The Prime Minister Shehbaz Sharif-led government spent 0.8% of the GDP on the education sector in FY25 between July 2024 and March 2025, with the nation's literacy rate standing at 60.6% where the male and female literacy rate was 68% and 52.8%, respectively.
The number of universities in the country is 269 of which 160 are public whereas 109 private.
A total of Rs61.1 billion was allocated for higher education with PhD faculty members figure standing at 37.97%.
Overall manufacturing growth slowed to 1.3% in FY 2025, compared to 3.0% last year. This deceleration was primarily driven by a contraction of 1.5% in Large-Scale Manufacturing (LSM), compared to a modest growth of 0.9% in the previous year, the economic survey stated.
In contrast, Small-Scale Manufacturing (SSM) and Slaughtering grew by 8.8% and 6.3%, respectively, providing some support to the sector.

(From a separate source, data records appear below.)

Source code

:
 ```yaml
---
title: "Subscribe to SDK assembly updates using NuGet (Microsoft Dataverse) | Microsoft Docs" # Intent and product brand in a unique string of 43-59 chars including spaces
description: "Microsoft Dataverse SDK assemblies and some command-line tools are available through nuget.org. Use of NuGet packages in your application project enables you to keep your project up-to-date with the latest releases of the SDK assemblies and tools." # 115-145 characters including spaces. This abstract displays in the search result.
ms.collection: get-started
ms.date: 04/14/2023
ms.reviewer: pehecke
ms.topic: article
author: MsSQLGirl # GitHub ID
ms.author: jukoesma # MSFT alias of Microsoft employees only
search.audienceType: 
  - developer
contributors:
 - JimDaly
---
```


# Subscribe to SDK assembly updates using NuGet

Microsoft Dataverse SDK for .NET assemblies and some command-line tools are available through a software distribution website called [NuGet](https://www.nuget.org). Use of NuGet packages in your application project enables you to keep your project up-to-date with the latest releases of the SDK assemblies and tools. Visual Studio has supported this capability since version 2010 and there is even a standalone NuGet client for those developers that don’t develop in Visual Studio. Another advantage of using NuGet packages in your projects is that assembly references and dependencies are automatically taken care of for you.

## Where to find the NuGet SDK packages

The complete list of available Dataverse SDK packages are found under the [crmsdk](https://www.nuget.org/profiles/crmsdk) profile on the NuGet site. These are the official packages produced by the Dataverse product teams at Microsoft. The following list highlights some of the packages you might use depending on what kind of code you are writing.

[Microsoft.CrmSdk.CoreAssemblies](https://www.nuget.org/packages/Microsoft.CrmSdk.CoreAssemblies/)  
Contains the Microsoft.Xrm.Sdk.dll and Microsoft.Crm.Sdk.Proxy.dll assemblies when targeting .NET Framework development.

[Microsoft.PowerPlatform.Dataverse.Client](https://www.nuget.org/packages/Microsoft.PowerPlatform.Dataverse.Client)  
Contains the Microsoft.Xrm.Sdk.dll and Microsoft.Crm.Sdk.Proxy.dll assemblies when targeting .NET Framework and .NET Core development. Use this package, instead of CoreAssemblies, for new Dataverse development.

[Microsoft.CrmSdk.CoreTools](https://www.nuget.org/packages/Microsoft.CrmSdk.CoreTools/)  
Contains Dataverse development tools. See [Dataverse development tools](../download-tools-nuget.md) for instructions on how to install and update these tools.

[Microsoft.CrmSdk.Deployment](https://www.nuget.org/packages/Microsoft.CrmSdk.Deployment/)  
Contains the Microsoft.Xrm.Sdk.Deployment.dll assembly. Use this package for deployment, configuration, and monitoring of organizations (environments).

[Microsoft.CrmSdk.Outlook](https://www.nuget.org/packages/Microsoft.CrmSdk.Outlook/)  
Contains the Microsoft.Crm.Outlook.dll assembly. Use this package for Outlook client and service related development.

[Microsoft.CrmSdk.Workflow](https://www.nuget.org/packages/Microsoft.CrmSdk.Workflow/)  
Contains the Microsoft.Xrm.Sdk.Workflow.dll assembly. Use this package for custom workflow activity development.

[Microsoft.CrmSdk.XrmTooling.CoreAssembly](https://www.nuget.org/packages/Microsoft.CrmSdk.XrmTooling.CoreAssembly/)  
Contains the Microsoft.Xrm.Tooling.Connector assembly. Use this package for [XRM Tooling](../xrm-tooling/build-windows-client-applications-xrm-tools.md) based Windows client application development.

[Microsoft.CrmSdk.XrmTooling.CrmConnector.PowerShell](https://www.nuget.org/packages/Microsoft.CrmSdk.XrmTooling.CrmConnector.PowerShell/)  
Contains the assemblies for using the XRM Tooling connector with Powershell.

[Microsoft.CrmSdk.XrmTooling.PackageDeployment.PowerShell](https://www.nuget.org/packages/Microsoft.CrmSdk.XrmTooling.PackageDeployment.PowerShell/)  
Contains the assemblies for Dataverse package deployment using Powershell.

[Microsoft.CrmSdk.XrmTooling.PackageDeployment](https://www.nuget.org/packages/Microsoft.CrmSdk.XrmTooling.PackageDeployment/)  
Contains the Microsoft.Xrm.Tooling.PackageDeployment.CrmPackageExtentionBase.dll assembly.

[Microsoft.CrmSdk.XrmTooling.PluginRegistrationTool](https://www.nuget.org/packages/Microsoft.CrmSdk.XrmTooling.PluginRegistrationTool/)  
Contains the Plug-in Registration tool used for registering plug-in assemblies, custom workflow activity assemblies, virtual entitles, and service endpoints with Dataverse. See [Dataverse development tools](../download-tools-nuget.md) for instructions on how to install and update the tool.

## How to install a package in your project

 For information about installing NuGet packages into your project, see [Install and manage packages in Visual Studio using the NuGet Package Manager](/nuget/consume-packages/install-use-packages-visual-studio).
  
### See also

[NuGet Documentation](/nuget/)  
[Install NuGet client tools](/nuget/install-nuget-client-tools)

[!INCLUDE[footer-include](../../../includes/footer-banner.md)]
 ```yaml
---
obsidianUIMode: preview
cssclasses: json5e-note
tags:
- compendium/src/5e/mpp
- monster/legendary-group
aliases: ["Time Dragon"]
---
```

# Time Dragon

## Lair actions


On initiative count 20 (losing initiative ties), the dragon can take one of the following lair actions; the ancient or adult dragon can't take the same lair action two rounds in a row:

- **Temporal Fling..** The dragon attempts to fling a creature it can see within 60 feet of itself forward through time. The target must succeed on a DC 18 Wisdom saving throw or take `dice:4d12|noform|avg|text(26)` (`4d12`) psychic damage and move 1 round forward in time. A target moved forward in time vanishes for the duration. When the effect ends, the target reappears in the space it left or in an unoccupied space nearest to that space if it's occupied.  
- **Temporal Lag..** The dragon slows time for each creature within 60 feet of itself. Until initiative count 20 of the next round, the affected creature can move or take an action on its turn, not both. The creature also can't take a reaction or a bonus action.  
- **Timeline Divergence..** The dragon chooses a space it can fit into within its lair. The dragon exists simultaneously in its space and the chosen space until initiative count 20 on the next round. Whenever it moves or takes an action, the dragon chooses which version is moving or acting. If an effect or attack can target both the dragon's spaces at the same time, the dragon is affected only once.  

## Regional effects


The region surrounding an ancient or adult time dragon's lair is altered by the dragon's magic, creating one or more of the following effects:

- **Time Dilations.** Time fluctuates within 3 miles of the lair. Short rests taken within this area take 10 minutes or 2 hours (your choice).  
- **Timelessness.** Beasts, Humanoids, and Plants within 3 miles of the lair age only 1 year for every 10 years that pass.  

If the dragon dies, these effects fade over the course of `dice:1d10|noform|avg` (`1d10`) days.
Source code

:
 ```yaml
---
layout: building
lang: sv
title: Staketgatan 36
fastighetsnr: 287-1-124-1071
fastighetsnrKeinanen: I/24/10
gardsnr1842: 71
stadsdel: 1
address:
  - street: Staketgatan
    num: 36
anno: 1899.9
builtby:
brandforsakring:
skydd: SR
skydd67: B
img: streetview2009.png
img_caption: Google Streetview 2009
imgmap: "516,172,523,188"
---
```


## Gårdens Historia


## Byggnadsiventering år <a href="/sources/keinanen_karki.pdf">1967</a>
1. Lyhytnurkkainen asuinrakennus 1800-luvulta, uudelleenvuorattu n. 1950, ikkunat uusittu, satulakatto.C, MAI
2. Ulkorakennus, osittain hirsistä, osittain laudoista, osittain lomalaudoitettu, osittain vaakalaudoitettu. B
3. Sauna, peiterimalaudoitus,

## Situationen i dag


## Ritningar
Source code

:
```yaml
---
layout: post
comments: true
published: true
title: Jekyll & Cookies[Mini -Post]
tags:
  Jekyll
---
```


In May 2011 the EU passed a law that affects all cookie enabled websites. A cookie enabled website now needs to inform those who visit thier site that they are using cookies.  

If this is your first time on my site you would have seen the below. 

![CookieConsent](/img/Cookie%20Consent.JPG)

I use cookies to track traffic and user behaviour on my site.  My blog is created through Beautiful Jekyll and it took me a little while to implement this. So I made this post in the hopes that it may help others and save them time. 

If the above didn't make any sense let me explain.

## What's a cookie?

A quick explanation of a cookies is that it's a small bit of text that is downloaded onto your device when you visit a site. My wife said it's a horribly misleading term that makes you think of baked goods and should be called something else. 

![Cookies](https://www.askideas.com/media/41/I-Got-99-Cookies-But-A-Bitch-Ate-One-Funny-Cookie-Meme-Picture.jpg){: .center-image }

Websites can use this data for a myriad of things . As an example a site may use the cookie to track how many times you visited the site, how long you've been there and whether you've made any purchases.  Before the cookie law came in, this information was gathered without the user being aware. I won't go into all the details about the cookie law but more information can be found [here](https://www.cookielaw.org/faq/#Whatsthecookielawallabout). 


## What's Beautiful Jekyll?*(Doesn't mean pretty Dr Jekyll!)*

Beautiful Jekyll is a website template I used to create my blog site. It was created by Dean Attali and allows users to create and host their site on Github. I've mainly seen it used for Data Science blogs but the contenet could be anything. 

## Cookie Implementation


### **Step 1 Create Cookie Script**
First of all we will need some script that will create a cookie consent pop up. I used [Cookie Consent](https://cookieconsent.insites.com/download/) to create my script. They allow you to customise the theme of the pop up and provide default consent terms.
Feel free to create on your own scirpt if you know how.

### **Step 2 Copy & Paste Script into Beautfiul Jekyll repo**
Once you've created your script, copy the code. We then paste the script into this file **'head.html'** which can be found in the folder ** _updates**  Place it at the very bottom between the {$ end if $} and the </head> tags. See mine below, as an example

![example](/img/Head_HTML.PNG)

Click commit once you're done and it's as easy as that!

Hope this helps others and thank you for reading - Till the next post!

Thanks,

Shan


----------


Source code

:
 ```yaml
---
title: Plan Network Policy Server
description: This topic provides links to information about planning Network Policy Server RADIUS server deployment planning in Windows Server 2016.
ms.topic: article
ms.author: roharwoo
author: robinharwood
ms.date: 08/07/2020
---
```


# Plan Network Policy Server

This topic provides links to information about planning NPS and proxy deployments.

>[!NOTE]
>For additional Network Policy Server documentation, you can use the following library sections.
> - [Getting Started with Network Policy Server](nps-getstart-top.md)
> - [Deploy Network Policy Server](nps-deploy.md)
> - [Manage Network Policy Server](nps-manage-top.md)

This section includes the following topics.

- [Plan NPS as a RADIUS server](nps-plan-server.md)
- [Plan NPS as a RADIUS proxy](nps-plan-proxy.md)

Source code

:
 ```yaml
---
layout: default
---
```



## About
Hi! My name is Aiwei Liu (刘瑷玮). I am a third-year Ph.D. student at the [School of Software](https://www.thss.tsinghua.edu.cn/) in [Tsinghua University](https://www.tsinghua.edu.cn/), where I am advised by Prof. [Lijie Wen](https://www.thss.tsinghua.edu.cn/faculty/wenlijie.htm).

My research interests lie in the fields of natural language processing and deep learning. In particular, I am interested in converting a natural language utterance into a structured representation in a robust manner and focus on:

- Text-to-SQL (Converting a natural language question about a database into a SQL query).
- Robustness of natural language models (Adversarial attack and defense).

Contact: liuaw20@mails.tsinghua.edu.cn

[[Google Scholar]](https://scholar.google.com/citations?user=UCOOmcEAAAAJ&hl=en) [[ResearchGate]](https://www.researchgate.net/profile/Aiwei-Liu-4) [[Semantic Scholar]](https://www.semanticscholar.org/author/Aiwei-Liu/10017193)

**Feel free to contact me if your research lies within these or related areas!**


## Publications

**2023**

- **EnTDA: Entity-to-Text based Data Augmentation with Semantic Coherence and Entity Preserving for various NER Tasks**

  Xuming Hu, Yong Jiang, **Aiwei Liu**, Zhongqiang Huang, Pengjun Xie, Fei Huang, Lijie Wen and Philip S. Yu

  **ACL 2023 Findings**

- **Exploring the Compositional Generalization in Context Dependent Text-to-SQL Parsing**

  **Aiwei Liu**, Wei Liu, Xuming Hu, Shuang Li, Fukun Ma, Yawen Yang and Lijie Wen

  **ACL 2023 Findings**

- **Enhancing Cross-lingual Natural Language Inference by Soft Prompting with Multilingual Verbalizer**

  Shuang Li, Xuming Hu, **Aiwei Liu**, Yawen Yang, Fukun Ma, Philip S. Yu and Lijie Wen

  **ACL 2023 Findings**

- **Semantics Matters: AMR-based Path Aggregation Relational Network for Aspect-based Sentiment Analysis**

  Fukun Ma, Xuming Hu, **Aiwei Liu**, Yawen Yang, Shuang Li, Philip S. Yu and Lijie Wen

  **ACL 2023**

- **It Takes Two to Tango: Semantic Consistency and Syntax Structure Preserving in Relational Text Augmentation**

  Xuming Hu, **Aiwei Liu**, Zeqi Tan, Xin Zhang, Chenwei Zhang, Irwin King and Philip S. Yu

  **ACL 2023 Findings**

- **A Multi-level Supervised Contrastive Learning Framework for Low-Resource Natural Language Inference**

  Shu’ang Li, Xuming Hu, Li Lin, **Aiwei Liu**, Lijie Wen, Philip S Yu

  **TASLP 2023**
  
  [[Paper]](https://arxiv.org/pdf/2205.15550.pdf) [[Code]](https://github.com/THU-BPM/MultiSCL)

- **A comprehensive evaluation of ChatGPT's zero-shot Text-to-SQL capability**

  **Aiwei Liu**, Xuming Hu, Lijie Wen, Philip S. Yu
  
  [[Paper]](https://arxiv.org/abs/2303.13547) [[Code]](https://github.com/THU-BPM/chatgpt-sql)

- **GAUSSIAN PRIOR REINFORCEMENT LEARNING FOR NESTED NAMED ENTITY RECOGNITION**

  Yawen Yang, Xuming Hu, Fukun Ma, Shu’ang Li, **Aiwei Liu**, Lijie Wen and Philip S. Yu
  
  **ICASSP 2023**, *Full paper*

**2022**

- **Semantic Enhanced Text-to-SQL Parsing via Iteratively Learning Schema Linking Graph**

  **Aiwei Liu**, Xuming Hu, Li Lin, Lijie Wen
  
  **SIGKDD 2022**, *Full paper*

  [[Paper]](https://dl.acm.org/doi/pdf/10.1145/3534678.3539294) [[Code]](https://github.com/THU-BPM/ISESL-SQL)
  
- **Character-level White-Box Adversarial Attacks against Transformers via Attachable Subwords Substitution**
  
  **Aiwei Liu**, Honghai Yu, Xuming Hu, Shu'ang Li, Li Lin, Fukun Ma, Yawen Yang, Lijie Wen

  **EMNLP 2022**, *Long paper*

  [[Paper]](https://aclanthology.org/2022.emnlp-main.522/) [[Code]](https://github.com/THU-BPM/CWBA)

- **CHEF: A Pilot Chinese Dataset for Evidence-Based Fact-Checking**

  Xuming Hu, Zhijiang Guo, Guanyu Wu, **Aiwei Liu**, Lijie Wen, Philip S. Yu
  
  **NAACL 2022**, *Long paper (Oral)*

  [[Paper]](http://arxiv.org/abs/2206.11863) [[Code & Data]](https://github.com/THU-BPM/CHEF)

Meanwhile, the Mining and Quarrying sector continued to face difficulties, contracting by 3.4% in FY 2025; an improvement compared to the 4.0% decline recorded in the previous year.
The fiscal consolidation efforts initiated in FY 2024 remained on track in FY 2025 for a second consecutive year, thus reinforcing fiscal discipline, according to the economic survey.
Effective consolidation measures helped in reducing the fiscal deficit to 2.6% of GDP during July-March FY 2025 from 3.7% last year. Similarly, the primary surplus improved to Rs3,468.7 billion (3.0% of GDP) from Rs1,615.4 billion (1.5% of GDP) due to contained non-markup expenditures.
Provinces also played a major role in supporting the fiscal consolidation efforts of the federal government by posting a significantly higher cumulative surplus of Rs1,053.3 billion during July-March FY 2025 against the surplus ofRs 435.4 billion last year.